*WHAT TO DO*
Each line in the records that mentions the word "fully" needs to be listed.

(Stored data entries)
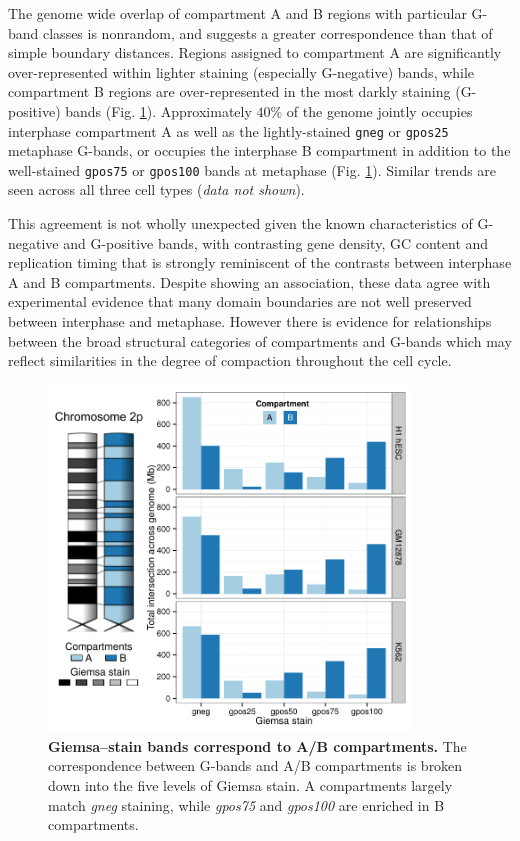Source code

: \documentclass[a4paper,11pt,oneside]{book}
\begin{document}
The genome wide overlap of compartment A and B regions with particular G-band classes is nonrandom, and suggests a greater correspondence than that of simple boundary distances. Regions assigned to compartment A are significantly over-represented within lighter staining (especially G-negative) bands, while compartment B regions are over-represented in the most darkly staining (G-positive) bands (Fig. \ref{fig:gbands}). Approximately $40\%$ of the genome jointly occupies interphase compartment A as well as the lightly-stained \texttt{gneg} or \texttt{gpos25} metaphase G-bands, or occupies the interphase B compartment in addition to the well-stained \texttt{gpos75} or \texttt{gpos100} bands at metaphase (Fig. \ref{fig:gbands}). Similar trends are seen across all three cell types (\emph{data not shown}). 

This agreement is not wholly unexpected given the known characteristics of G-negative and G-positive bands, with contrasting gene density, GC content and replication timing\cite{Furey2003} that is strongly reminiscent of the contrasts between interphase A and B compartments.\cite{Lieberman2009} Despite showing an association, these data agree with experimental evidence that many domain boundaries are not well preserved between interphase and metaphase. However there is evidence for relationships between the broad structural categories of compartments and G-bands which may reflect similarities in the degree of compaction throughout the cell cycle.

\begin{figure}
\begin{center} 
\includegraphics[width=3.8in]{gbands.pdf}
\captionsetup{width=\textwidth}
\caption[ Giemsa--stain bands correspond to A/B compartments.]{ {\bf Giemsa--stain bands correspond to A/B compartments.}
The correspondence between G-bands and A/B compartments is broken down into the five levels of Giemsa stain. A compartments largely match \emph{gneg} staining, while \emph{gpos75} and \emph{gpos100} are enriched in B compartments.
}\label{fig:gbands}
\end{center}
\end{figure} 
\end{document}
---
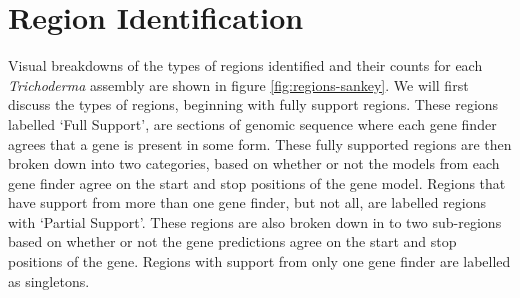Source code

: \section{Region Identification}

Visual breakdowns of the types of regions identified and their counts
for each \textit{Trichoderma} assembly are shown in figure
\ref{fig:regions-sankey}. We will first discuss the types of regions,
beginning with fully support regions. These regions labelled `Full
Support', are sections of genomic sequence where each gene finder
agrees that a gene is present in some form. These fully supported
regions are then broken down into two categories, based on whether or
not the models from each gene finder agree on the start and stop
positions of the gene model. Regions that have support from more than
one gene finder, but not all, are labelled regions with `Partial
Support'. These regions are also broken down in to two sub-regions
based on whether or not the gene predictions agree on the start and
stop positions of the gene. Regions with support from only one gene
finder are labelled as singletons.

*EXERCISE RESPONSE*
beginning with fully support regions. These regions labelled `Full
agrees that a gene is present in some form. These fully supported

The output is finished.